[Dataset entries]
# # # # # # #
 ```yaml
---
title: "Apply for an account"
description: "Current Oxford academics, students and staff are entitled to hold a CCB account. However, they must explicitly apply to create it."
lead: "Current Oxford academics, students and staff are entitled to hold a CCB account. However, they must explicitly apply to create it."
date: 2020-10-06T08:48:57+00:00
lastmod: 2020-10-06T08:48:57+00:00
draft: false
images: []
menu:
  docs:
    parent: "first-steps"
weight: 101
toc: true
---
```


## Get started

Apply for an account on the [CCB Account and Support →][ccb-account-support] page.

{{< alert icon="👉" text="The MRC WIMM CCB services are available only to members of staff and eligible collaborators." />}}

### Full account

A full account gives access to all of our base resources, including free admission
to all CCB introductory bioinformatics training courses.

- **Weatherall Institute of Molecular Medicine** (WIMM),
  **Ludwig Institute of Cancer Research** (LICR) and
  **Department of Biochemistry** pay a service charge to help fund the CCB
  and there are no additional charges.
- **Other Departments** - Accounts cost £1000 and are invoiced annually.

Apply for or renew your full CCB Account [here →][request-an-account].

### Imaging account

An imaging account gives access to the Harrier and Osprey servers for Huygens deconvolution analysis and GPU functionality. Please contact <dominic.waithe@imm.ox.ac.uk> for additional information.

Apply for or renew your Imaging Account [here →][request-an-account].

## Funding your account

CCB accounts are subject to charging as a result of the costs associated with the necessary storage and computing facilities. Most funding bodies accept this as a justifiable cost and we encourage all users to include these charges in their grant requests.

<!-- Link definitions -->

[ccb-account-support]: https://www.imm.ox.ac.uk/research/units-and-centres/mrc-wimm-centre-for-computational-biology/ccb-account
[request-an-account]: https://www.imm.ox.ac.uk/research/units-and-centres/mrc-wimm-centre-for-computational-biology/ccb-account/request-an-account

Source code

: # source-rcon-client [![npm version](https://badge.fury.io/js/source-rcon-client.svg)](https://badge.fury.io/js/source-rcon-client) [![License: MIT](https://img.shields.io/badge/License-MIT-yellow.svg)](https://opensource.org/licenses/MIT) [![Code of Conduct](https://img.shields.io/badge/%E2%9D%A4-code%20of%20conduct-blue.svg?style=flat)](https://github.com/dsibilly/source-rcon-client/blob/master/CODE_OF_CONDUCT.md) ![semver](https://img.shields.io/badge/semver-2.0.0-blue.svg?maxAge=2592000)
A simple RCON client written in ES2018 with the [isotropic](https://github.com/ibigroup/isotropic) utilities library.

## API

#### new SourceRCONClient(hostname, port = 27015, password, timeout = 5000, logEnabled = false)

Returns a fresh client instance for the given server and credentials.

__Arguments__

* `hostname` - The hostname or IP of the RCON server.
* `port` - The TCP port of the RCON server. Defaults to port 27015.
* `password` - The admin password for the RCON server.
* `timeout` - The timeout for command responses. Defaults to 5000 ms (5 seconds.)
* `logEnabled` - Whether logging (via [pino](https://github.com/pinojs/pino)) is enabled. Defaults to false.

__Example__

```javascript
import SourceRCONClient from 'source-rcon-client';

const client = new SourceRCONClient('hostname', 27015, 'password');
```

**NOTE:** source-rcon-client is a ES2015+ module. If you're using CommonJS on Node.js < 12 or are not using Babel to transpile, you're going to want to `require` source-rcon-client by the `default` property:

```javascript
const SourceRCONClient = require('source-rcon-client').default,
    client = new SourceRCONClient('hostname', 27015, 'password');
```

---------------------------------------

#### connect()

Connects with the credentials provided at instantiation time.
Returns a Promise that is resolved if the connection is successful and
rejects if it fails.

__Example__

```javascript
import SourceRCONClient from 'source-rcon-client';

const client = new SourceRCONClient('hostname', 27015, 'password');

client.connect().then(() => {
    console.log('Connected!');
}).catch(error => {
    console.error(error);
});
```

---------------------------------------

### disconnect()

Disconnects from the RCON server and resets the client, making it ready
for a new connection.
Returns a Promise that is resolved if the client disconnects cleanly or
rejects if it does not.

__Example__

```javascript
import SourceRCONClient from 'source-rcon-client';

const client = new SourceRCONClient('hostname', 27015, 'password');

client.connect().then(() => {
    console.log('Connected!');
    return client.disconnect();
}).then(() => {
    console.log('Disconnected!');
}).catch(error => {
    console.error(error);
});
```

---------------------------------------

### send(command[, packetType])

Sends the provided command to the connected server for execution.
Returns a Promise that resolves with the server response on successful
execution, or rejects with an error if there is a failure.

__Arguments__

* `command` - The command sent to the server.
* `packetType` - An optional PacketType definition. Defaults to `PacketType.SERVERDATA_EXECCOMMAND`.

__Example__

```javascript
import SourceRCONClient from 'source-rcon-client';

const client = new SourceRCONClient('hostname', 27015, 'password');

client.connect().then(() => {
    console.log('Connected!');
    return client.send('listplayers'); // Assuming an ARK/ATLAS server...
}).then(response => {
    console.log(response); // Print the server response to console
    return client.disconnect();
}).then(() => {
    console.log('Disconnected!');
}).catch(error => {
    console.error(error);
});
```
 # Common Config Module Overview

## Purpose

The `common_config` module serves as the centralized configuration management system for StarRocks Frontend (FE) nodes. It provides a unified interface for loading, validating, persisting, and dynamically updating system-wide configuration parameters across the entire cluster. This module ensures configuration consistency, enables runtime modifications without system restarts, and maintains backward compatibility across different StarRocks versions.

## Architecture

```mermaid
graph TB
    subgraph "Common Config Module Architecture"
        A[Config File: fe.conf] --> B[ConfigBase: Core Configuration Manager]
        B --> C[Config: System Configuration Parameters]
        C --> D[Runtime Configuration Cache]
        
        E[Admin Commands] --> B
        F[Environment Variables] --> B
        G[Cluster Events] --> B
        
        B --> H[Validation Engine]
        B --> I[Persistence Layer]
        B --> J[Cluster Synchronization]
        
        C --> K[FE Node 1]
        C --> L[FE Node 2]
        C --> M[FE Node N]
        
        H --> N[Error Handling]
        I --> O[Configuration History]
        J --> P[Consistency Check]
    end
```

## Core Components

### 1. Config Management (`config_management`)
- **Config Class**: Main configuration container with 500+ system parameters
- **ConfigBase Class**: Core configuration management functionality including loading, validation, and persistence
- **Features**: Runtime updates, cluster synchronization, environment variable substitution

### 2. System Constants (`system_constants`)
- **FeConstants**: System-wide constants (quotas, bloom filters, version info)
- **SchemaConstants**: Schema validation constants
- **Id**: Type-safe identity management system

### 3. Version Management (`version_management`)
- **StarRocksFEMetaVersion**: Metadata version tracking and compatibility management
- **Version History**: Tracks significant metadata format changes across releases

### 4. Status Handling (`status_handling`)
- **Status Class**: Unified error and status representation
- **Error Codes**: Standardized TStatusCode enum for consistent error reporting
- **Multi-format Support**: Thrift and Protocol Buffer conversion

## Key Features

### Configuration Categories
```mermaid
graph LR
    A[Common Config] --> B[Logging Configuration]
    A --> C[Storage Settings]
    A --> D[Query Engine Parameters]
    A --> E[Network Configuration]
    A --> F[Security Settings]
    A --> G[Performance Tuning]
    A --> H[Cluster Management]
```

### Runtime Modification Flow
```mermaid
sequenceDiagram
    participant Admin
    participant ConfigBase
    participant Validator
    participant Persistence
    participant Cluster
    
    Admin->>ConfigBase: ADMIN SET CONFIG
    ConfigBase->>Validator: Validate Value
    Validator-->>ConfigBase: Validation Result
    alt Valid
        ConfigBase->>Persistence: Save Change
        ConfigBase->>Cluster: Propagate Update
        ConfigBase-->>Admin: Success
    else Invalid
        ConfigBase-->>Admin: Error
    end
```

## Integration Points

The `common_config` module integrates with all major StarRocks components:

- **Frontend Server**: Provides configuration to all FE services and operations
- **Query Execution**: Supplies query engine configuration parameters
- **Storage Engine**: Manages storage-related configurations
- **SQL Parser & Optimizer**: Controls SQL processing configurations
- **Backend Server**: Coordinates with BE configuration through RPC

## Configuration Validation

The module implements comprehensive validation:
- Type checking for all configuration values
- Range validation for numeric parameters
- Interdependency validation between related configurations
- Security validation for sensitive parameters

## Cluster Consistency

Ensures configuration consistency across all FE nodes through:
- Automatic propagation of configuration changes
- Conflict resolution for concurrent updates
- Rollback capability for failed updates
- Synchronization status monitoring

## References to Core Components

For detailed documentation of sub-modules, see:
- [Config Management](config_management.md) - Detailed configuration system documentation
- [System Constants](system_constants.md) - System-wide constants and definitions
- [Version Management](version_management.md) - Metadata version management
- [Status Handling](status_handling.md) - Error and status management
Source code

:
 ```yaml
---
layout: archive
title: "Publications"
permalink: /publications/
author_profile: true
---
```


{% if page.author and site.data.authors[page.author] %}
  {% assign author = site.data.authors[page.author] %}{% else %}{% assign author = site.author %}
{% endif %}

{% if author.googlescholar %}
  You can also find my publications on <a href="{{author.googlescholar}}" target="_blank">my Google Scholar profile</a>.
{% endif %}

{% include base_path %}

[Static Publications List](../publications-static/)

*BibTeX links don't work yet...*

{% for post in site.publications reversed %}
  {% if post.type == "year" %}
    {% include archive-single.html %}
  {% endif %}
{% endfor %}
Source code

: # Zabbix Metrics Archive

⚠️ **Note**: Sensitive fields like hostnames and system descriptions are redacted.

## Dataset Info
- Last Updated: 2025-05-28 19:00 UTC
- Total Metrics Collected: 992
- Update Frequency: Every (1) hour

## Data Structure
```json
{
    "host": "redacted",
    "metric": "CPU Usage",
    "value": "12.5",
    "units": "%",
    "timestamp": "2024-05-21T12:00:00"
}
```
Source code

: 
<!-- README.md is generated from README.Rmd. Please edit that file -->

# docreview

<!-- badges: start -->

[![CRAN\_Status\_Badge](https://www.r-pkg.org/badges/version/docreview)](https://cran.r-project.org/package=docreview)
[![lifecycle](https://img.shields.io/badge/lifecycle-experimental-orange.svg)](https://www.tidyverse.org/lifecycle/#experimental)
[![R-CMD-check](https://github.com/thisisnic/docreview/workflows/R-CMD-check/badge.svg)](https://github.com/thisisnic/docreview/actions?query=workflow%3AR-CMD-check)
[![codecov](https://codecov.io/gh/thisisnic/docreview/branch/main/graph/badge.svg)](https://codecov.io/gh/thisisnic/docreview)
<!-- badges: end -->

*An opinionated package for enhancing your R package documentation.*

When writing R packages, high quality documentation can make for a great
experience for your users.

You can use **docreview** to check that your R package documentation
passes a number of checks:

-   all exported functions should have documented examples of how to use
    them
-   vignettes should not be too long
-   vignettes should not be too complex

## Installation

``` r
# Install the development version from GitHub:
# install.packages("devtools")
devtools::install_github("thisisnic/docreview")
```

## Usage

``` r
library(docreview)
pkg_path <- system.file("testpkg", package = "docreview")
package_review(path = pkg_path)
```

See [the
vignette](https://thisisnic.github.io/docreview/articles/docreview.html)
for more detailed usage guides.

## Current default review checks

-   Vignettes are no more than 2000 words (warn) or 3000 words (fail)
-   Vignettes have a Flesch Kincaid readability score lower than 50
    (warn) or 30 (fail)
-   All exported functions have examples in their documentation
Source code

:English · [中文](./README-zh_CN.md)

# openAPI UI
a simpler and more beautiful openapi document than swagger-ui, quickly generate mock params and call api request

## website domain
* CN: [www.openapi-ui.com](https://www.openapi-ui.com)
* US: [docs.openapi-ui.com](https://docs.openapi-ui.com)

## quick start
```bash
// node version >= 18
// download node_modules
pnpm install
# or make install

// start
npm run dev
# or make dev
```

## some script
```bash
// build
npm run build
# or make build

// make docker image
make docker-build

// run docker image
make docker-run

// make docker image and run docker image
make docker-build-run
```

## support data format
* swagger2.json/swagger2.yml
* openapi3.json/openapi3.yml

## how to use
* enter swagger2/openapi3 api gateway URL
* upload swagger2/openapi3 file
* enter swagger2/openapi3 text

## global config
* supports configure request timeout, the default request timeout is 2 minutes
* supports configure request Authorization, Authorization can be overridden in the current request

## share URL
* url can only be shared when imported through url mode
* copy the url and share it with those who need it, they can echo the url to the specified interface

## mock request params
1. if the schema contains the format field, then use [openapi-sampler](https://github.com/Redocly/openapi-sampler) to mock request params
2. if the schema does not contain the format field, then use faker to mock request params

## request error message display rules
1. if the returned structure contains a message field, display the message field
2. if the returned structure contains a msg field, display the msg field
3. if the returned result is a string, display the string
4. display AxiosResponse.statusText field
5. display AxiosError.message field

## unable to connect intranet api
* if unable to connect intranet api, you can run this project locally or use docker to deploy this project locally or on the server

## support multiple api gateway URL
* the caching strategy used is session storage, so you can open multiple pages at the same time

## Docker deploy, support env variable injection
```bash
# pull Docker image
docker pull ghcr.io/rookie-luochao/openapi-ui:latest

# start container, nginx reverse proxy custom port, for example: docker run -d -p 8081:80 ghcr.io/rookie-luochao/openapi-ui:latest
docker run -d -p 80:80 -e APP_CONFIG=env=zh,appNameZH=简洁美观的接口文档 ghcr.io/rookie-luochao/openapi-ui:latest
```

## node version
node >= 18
# # # # # # #
-- The task --
After locating the line holding "- **Id**: Type-safe" above, output exactly that line and every line after it through the line holding "### 4. Status". Include nothing else.

-- Your solution --
- **Id**: Type-safe identity management system

### 3. Version Management (`version_management`)
- **StarRocksFEMetaVersion**: Metadata version tracking and compatibility management
- **Version History**: Tracks significant metadata format changes across releases

### 4. Status Handling (`status_handling`)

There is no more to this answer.